*** Opening of MATERIAL SHOWN ***

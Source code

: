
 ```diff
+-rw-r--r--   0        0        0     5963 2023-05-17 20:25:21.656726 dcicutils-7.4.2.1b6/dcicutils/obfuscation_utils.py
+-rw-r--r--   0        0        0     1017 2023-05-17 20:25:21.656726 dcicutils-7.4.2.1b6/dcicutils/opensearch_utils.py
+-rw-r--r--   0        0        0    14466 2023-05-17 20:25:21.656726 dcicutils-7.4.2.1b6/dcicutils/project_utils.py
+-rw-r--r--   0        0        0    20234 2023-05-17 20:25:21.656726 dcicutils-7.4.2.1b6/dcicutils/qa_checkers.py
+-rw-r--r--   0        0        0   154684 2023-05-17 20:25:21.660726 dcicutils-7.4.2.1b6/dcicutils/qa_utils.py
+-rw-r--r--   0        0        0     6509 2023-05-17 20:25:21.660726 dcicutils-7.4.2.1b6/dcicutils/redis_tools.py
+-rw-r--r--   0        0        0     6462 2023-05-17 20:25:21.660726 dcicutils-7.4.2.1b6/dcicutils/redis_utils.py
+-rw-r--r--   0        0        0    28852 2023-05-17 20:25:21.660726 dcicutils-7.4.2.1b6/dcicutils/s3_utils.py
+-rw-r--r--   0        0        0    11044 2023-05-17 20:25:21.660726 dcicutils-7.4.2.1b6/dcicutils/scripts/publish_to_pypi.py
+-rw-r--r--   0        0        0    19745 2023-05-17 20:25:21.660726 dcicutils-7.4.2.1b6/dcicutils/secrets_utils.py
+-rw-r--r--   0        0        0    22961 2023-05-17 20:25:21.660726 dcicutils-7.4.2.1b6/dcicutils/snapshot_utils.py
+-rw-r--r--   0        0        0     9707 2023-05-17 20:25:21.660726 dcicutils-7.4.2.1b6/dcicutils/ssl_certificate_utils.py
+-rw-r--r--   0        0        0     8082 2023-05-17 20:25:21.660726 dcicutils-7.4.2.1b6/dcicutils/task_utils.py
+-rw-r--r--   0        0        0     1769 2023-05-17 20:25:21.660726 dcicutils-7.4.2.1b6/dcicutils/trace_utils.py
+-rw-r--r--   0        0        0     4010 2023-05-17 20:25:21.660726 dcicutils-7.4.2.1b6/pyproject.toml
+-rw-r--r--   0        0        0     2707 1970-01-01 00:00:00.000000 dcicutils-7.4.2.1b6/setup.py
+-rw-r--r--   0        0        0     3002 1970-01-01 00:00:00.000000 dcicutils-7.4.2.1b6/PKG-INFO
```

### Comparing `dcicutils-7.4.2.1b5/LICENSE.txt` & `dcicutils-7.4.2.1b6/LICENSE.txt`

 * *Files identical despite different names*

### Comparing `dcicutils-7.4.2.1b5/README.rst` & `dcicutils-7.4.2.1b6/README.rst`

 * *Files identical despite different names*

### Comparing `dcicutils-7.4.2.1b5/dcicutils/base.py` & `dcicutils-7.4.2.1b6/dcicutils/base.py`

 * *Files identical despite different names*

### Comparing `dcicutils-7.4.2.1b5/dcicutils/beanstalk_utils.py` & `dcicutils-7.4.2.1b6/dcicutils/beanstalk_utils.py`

*** Close of MATERIAL SHOWN ***
*** Opening of MATERIAL SHOWN ***

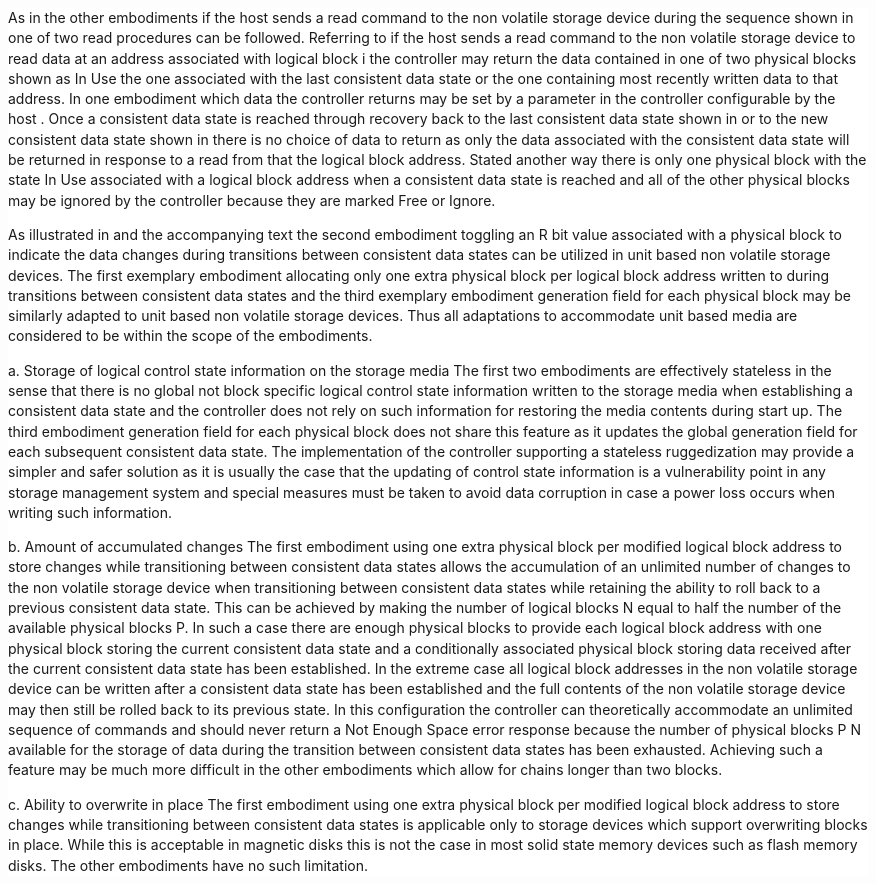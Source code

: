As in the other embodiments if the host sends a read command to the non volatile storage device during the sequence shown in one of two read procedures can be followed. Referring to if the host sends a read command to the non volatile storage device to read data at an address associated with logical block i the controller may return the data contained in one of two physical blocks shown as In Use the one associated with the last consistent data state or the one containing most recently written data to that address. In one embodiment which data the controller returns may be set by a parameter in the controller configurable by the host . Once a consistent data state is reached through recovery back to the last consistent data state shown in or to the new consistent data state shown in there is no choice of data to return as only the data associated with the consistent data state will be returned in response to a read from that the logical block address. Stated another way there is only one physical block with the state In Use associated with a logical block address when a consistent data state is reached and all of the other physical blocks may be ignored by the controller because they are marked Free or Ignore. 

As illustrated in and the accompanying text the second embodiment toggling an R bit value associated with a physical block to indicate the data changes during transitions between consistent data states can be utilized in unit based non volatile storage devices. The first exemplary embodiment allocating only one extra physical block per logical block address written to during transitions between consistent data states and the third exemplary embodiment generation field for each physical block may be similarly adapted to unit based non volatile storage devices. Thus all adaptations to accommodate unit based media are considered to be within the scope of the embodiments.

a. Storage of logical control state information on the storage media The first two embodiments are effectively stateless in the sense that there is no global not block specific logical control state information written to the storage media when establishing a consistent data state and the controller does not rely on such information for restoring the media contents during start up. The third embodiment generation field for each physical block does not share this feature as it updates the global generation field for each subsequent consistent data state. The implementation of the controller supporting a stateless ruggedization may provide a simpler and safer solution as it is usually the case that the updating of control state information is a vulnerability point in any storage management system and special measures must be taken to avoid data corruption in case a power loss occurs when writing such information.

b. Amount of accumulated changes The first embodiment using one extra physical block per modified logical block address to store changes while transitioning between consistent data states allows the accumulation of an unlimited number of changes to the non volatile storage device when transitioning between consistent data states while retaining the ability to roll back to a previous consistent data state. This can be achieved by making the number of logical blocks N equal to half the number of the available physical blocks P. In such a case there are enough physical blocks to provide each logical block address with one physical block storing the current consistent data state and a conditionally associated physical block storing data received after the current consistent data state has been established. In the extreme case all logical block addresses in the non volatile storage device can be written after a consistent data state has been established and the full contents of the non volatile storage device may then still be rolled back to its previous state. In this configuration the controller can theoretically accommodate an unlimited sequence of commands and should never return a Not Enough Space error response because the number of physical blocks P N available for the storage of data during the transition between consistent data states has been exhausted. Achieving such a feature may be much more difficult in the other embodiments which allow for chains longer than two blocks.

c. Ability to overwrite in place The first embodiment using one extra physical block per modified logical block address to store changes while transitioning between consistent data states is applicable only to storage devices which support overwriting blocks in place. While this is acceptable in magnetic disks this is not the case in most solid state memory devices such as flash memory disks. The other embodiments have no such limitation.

*** Close of MATERIAL SHOWN ***

● **AIM OF THE TASK**
Working from the records above, find how many lines contain the string "field" and answer with the bare number.

● **WRITTEN ANSWER**
2